Ormai ogni volta che viene annunciato un nuovo Smashing Pumpkins, mi prende lo sconforto. Pensare questo di una delle band che ho amato di più nella vita mi fa malissimo. Personalmente mi ritengo molto equilibrato nel giudizio che ho nei loro confronti: non sono severo con alcune delle uscite post Machina, come scrissi in occasione della pubblicazione della prima parte di ATUM, per me Zeitgeist resta un gran bel disco, in Oceania troviamo delle cose davvero bellissime (in mezzo a pezzi imbarazzanti e a una produzione a tratti inspiegabile), il disco della “reunion” è carino, ma poi, a parte singole cose o progetti estemporanei , è davvero un terribile calvario.

Aghori Mhori Mei (improbabile mix di giapponese e sanscrito… ma sorvoliamo) è stato descritto come un ritorno al passato, ai primi ‘90 e alla concisione: 10 brani per 44 minuti. Se un annuncio del genere generalmente potrebbe far ben sperare, è altrettanto vero che siamo ben troppo abituati a “ritorni” a dir poco fallimentari che ci fanno temere, se possibile, ancor di più per le sorti del disco. E invece, signore e signori, Aghori Mhori Mei si rivela essere il miglior disco delle zucche quantomeno da Zeitgeist. Il che non significa che sia un grande album, ma per prima cosa è un lavoro che ha senso: non abbiamo più quell’effetto di accozzaglia e commistione di generi senza un filo logico, costantemente preda del cattivo gusto.
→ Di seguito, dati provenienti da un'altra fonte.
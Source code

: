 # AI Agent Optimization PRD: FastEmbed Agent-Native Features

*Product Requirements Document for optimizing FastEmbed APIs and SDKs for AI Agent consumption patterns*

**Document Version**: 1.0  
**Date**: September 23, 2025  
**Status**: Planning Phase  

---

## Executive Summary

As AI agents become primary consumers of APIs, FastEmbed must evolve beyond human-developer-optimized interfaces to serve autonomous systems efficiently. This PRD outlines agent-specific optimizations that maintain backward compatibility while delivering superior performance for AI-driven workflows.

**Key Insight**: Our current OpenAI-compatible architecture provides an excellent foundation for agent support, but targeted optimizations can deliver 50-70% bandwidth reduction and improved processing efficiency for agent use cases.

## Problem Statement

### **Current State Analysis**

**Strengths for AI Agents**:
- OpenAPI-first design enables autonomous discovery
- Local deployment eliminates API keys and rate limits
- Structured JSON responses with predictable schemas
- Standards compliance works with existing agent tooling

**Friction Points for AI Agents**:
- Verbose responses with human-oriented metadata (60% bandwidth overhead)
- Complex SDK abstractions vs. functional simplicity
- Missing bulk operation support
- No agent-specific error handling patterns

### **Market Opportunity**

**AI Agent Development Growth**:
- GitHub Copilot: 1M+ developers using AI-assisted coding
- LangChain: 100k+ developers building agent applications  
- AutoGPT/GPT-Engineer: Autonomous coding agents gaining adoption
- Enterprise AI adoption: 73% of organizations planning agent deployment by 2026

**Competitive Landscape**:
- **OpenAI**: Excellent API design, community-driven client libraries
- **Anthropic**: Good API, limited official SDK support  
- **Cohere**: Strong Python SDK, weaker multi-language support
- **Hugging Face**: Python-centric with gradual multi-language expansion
Certo, anche in questo caso ci sono alcuni synth di cui avremmo fatto a meno e una produzione estremamente “bombastica” (seppur non fuori luogo), ma il disco è effettivamente coerente con l’annuncio: un disco rock anni ‘90, per alcune cose più vicino a Gish che ai dischi successivi, con diversi incursioni in territori hard rock/metal. Perché, nonostante molti abbiano storto il naso rispetto ad alcune soluzioni, l’amore di Billy Corgan per un certo tipo di sonorità è sempre stato chiaro ed esplicitato dallo stesso frontman in occasione di interviste in cui esprimeva il proprio -giusto- amore per gruppi come Scorpions e Savatage(!). E vi dirò, cari sette lettori e tre quarti, che quando è partita l’iniziale Edin, di gran lunga la migliore dell’album, mi sono anche emozionato. Perché ok, potrà anche sembrare finto e costruito a tavolino, ma le chitarre sincopate stile Gish, il suono pieno come non accadeva da tempo, un ritornello incisivo e delle linee melodiche che fanno la differenza, rendono Edin uno dei tre/quattro brani migliori degli Smashing Pumpkins degli ultimi 20 anni.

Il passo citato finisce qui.